Gözüme görünmesin istediklerim,
beni görsün diye tepindiklerim,
gözüne görünmeyeyim diye yol değiştirdiklerim de.

Kırk yaz, kırk kış geçti başımın üzerinden
Baharları sayamadım;
bazı yıllar çoktu, bazısında hiç yoktu.
Güzler desen,
bazen kaç mavi mevsimi yuttu.

O küçük, oğlan saçlı, kara önlüklü, beyaz yakalı halimle okula ilk gidiş günümde kapı eşiğinde fotoğraf makinesine el sallayan çocuktan biraz artmış, biraz eksilmiş biriyim şimdi. İçimde, köşelerine iyice yerleşmiş  ağır suretlerimin arasında iştahlı merakıyla ve ilk günkü saflığıyla ortalıkta dolaşmaya devam ediyor o. Her an bir yetişkinin zılgıtını yiyebileceği endişesiyle bir görünüp bir kayboluyor. “Buna da şükür!” demeliyim; hala nefes alıyor.

O kadar yaşadık!  Ne oldu bunca yılda?
Everest’e çıkamadım mesela.
Ünlü bir düşünür, şarkıcı ya da oyuncu olamadım.
Tekne ile dünya turu,
bisiklet ile Guinness rekor denemesi, 
Harvard’da doktora yapamadım.
Çok para kazanamadım ve herhangi bir şeyde “çok başarılı” olamadım.
Nedeni ortada.
hiçbirini yapmayı ya da olmayı denemedim, hayal bile etmedim.

Onların yerine, muhitimdeki en  dik yokuşa tırmandım. Öğretmen, hiç ünlü olmayan bir yazar ve oyuncu oldum. Tekne ile koyları gezdim, bisiklet sürdüm, düştüm,  dizim kanadı, annem evde alıkoymasın diye su bulup yıkadım, geçti, yine sürdüm, yine düştüm. Bir sürü şeye heves ettim ve hiçbirinde yeterince konaklamadım. Bu yüzden hiç madalyam olmadı.

Ağladım,
kızdım,
öfkelendim,
okudum,
izledim,
dinledim,
öğrendim,
çok çalıştım, insan oldum;
sadece insan.

Ömrümün kırkındayım.

 Artık dünya kimse için birkaç insanlık yer değil.

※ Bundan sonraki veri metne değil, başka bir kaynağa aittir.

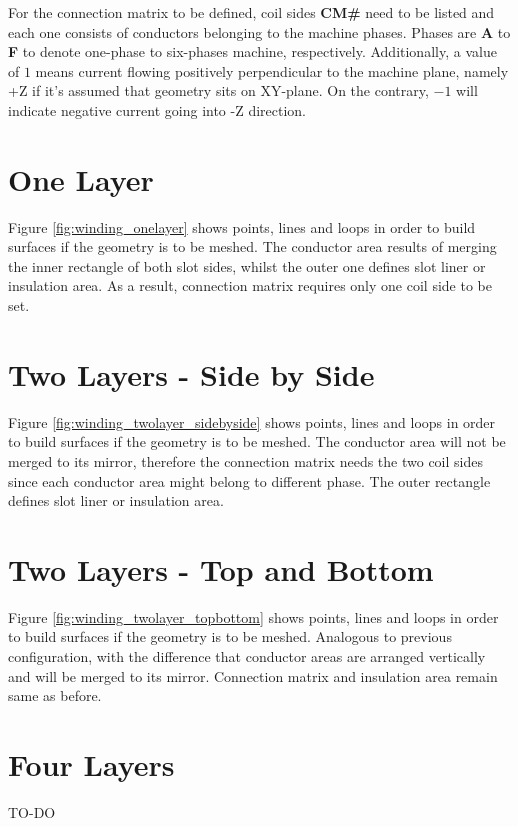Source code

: \documentclass[justified]{tufte-book} %
\begin{document}
For the connection matrix to be defined, coil sides \textbf{CM\#} need to be listed and each one consists of conductors belonging to the machine phases. Phases are \textbf{A} to  \textbf{F} to denote one-phase to six-phases machine, respectively. Additionally, a value of $1$ means current flowing positively perpendicular to the machine plane, namely +Z if it's assumed that geometry sits on XY-plane. On the contrary, $-1$ will indicate negative current going into -Z direction.   
 
\section[One Layer]{One Layer}
Figure \ref{fig:winding_onelayer} shows points, lines and loops in order to build surfaces if the geometry is to be meshed. The conductor area results of merging the inner rectangle of both slot sides, whilst the outer one defines slot liner or insulation area. As a result, connection matrix requires only one coil side to be set.

\section[Two Layers - Side by Side]{Two Layers - Side by Side}
Figure \ref{fig:winding_twolayer_sidebyside} shows points, lines and loops in order to build surfaces if the geometry is to be meshed. The conductor area will not be merged to its mirror, therefore the connection matrix needs the two coil sides since each conductor area might belong to different phase. The outer rectangle defines slot liner or insulation area.

\section[Two Layers - Top and Bottom]{Two Layers - Top and Bottom}
Figure \ref{fig:winding_twolayer_topbottom} shows points, lines and loops in order to build surfaces if the geometry is to be meshed. Analogous to previous configuration, with the difference that conductor areas are arranged vertically and will be merged to its mirror. Connection matrix and insulation area remain same as before.

\section[Four Layers]{Four Layers}
TO-DO
\end{document}
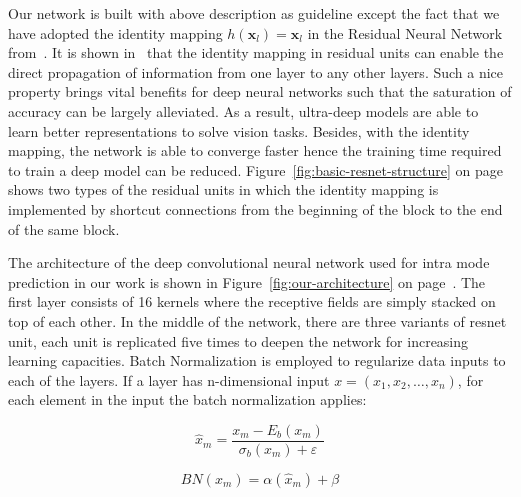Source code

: Our network is built with above description as guideline except the 
fact that we have adopted the identity mapping 
\(h(\mathbf{x}_l)=\mathbf{x}_l\) in the Residual 
Neural Network from~\parencite{RN67}.
It is shown in~\parencite{RN68} that
the identity mapping in residual units
can enable the direct propagation of information
from one layer to any other layers.
Such a nice property brings vital benefits
for deep neural networks such that the saturation of accuracy
can be largely alleviated.
As a result, ultra-deep models are able to
learn better representations to solve
vision tasks.
Besides, with the identity mapping, the network
is able to converge faster hence the training time
required to train a deep model can be reduced.
Figure~\ref{fig:basic-resnet-structure} on 
page~\pageref{fig:basic-resnet-structure}
shows two types
of the residual units in which the identity mapping
is implemented by shortcut connections from 
the beginning of the block
to the end of the same block.

The architecture of the deep convolutional neural 
network used for intra mode prediction in our work
is shown in Figure~\ref{fig:our-architecture} on
page~\pageref{fig:our-architecture}.
The first layer consists of 16 kernels where
the receptive fields are 
simply stacked on top of each other.
In the middle of the network, there are
three variants of resnet unit, each unit
is replicated five times to deepen the network
for increasing learning capacities.
Batch Normalization is employed to regularize
data inputs to each of the layers.
If a layer has n-dimensional input
\(x = (x_1, x_2, \ldots, x_n)\),
for each element in the input the batch 
normalization applies:

\begin{equation} 
    {\hat x_m} = \frac{x_m - E_b(x_m)}{\sigma_b(x_m) + \varepsilon} \label{eqa:batchnormone}
\end{equation}

\begin{equation} 
    BN(x_m) = \alpha (\hat x_m) + \beta \label{eqa:batchnormtwo}
\end{equation}

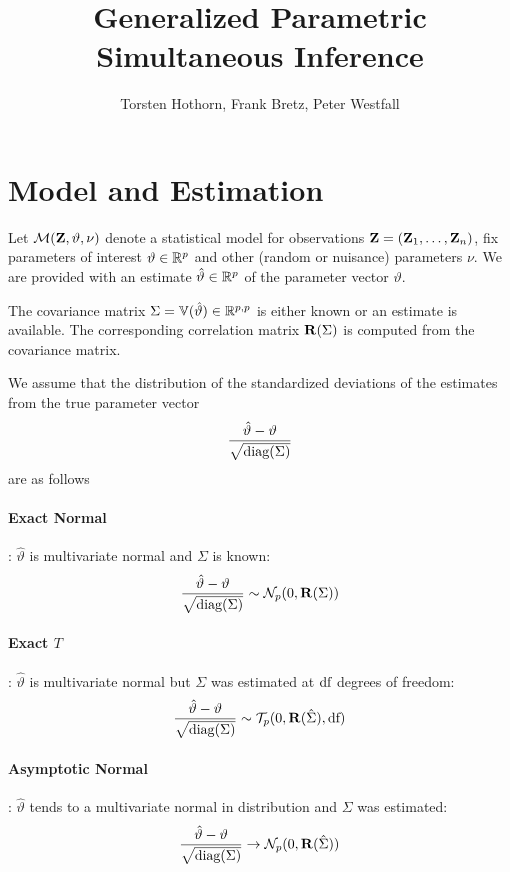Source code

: \documentclass{article}
\title{Generalized Parametric Simultaneous Inference}
\author{Torsten Hothorn, Frank Bretz, Peter Westfall}
\begin{document}
\maketitle

\section{Model and Estimation}

Let $\mathcal{M}(\mathbf{Z}, \vartheta, \nu)$ denote a statistical model
for observations $\mathbf{Z} = (\mathbf{Z}_1, \dots, \mathbf{Z}_n)$, fix 
parameters of interest $\vartheta \in \mathbb{R}^p$ and other (random or nuisance)
parameters $\nu$. We are provided with an estimate $\hat{\vartheta} \in \mathbb{R}^p$
of the parameter vector $\vartheta$.

The covariance matrix $\Sigma = \mathbb{V}(\hat{\vartheta}) \in \mathbb{R}^{p,p}$ is 
either known or an estimate is available. The 
corresponding correlation matrix $\mathbf{R}(\Sigma)$ is 
computed from the covariance matrix.

We assume that the distribution of the 
standardized deviations of the estimates from the true 
parameter vector
\begin{eqnarray*}
\frac{\hat{\vartheta} - \vartheta}{\sqrt{\text{diag}(\Sigma)}}
\end{eqnarray*}
are as follows

\paragraph{Exact Normal}: $\hat{\vartheta}$ is multivariate normal and $\Sigma$ is known:
\begin{eqnarray*}
\frac{\hat{\vartheta} - \vartheta}{\sqrt{\text{diag}(\Sigma)}} \sim \mathcal{N}_p(0, \mathbf{R}(\Sigma))
\end{eqnarray*}

\paragraph{Exact $T$}: $\hat{\vartheta}$ is multivariate normal but $\Sigma$ was estimated
at $\text{df}$ degrees of freedom:
\begin{eqnarray*}
\frac{\hat{\vartheta} - \vartheta}{\sqrt{\text{diag}(\Sigma)}} \sim 
    \mathcal{T}_p(0, \mathbf{R}(\hat{\Sigma}), \text{df})
\end{eqnarray*}

\paragraph{Asymptotic Normal}: $\hat{\vartheta}$ tends to a multivariate normal in distribution
and $\Sigma$ was estimated:
\begin{eqnarray*}
\frac{\hat{\vartheta} - \vartheta}{\sqrt{\text{diag}(\Sigma)}} \rightarrow
    \mathcal{N}_p(0, \mathbf{R}(\hat{\Sigma}))
\end{eqnarray*}
\end{document}
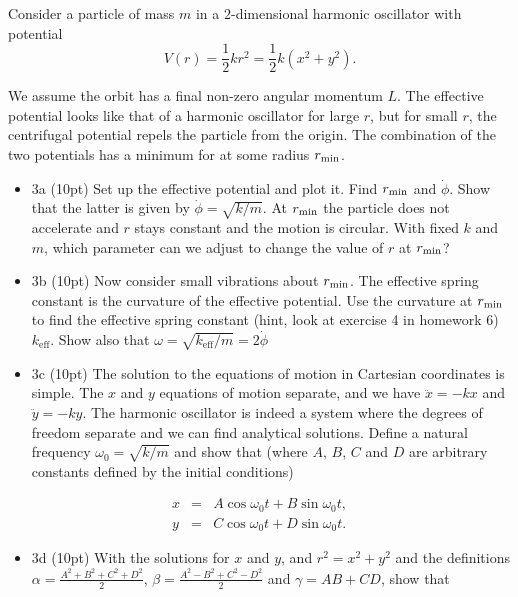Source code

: \documentclass[%
oneside,                 %
final,                   %
10pt]{article}
\begin{document}
Consider a particle of mass $m$ in a $2$-dimensional harmonic oscillator with potential
\[
V(r)=\frac{1}{2}kr^2=\frac{1}{2}k(x^2+y^2).
\]

We assume the orbit has a final non-zero angular momentum $L$.  The
effective potential looks like that of a harmonic oscillator for large
$r$, but for small $r$, the centrifugal potential repels the particle
from the origin. The combination of the two potentials has a minimum
for at some radius $r_{\rm min}$.


\begin{itemize}
\item 3a (10pt) Set up the effective potential and plot it. Find $r_{\rm min}$ and $\dot{\phi}$. Show that the latter is given by $\dot{\phi}=\sqrt{k/m}$.  At $r_{\rm min}$ the particle does not accelerate and $r$ stays constant and the motion is circular. With fixed $k$ and $m$, which parameter can we adjust to change the value of $r$ at $r_{\rm min}$?

\item 3b (10pt) Now consider small vibrations about $r_{\rm min}$. The effective spring constant is the curvature of the effective potential.  Use the curvature at $r_{\rm min}$ to find the effective spring constant (hint, look at  exercise 4 in homework 6) $k_{\mathrm{eff}}$. Show also that $\omega=\sqrt{k_{\mathrm{eff}}/m}=2\dot{\phi}$  

\item 3c (10pt) The solution to the equations of motion in Cartesian coordinates is simple. The $x$ and $y$ equations of motion separate, and we have $\ddot{x}=-kx$ and $\ddot{y}=-ky$. The harmonic oscillator is indeed a system where the degrees of freedom separate and we can find analytical solutions. Define a natural frequency $\omega_0=\sqrt{k/m}$ and show that (where $A$, $B$, $C$ and $D$ are arbitrary constants defined by the initial conditions)
\end{itemize}

\noindent
\begin{eqnarray*}
x&=&A\cos\omega_0 t+B\sin\omega_0 t,\\
y&=&C\cos\omega_0 t+D\sin\omega_0 t.
\end{eqnarray*}

\begin{itemize}
\item 3d (10pt) With the solutions for $x$ and $y$, and $r^2=x^2+y^2$ and the definitions $\alpha=\frac{A^2+B^2+C^2+D^2}{2}$, $\beta=\frac{A^2-B^2+C^2-D^2}{2}$ and $\gamma=AB+CD$, show that
\end{itemize}
\end{document}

Bir hane içinde yüzlerce kişiyiz artık. Odalarımızın içinde, koltuklarımızın üstünde, bir gün bir yerde karşılaşma olasılığımızın asla olmadığı insanların hayatlarına dokunuyoruz. Herkesin en gülücüklü anılarına, en afilli deneyimlerine, en gidilesi konumlarına bakıp inceden iç geçiriyoruz. Yapamadıklarımız, aklımızdan geçirmediklerimiz üçer beşer önümüze düştükçe geçip giden zamana daha çok hayıflanıyoruz. Tüm bilyeleri cebindeki yırtıktan dökülüp gitmiş üzgün çocuklara dönüşüyoruz. Dönüşüyoruz, dönüşüyor bazıları, dönüşüyor-um ben de herkes gibi.Sonra gidip içimdeki en bilge kadını arıyorum. Onca gürültünün ortasında kendi köşesinden bakan, gören, dinleyen ve anladıkça daha çok susan. Onu duydukça yeniden gülümsüyorum.

Tam kırk yaşındayım.

Açlık ve yokluk çekmeden,  sıcak bir savaşın içinden geçmeden, ailesini çocuk yaşta yitirmeden, istismara uğramadan, eğitim hakkı elinden alınmadan, uzuvlarını kaybetmeden, talihsiz bir kazaya kurban gitmeden, aklını yitirmeden, yok sayılmadan, sevgiyi ve iyiliği duyumsama şansına erişen şanslı bir azınlığın içinde oldum. Her zaman hayıflanacak bir şeyler ve aşılacak engeller vardı. Bunların çoğu büyük acılar vermedi ya da önüme duvarlar örmedi. Hâlâ alacak çokça yolum, çözecek tonla düğümüm de olsa olduğum kişiden razıyım, sanırım. Keşke’lerim yok değil elbet. Sabırlı, toleranslı, deryadil, dingin bir iç haline varmak bu kadar zor olmasaydı keşke. Öfkede cimri, iyimserlikte cömert bir tabiatım olsaydı. Ve keşke yaşamın sahte seslerine sağır olsaydı kulaklarım.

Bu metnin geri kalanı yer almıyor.